### Work instructions
Find the word "external" below. Copy each line that has it.

Rendered images with source text:
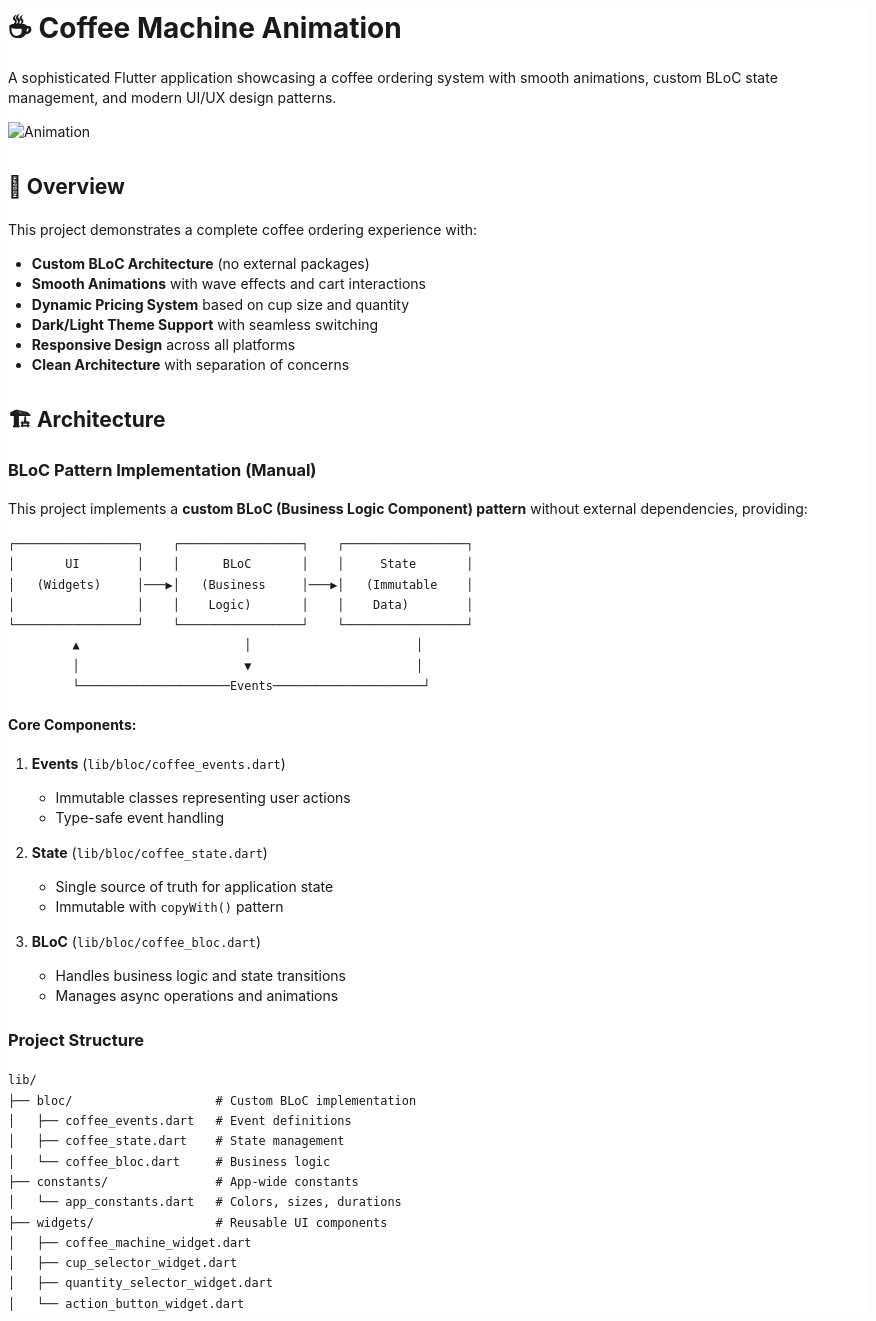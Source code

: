 # ☕ Coffee Machine Animation

A sophisticated Flutter application showcasing a coffee ordering system with smooth animations, custom BLoC state management, and modern UI/UX design patterns.

![Animation](https://github.com/user-attachments/assets/0d32d59c-5a40-41a4-a4ac-623a30667ba6)

## 🎯 Overview

This project demonstrates a complete coffee ordering experience with:
- **Custom BLoC Architecture** (no external packages)
- **Smooth Animations** with wave effects and cart interactions
- **Dynamic Pricing System** based on cup size and quantity
- **Dark/Light Theme Support** with seamless switching
- **Responsive Design** across all platforms
- **Clean Architecture** with separation of concerns

## 🏗️ Architecture

### BLoC Pattern Implementation (Manual)

This project implements a **custom BLoC (Business Logic Component) pattern** without external dependencies, providing:

```
┌─────────────────┐    ┌─────────────────┐    ┌─────────────────┐
│       UI        │    │      BLoC       │    │     State       │
│   (Widgets)     │───▶│   (Business     │───▶│   (Immutable    │
│                 │    │    Logic)       │    │    Data)        │
└─────────────────┘    └─────────────────┘    └─────────────────┘
         ▲                       │                       │
         │                       ▼                       │
         └─────────────────────Events─────────────────────┘
```

#### Core Components:

1. **Events** (`lib/bloc/coffee_events.dart`)
   - Immutable classes representing user actions
   - Type-safe event handling

2. **State** (`lib/bloc/coffee_state.dart`)
   - Single source of truth for application state
   - Immutable with `copyWith()` pattern

3. **BLoC** (`lib/bloc/coffee_bloc.dart`)
   - Handles business logic and state transitions
   - Manages async operations and animations

### Project Structure

```
lib/
├── bloc/                    # Custom BLoC implementation
│   ├── coffee_events.dart   # Event definitions
│   ├── coffee_state.dart    # State management
│   └── coffee_bloc.dart     # Business logic
├── constants/               # App-wide constants
│   └── app_constants.dart   # Colors, sizes, durations
├── widgets/                 # Reusable UI components
│   ├── coffee_machine_widget.dart
│   ├── cup_selector_widget.dart
│   ├── quantity_selector_widget.dart
│   └── action_button_widget.dart
```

### Answer to the exercise
- **Custom BLoC Architecture** (no external packages)
This project implements a **custom BLoC (Business Logic Component) pattern** without external dependencies, providing:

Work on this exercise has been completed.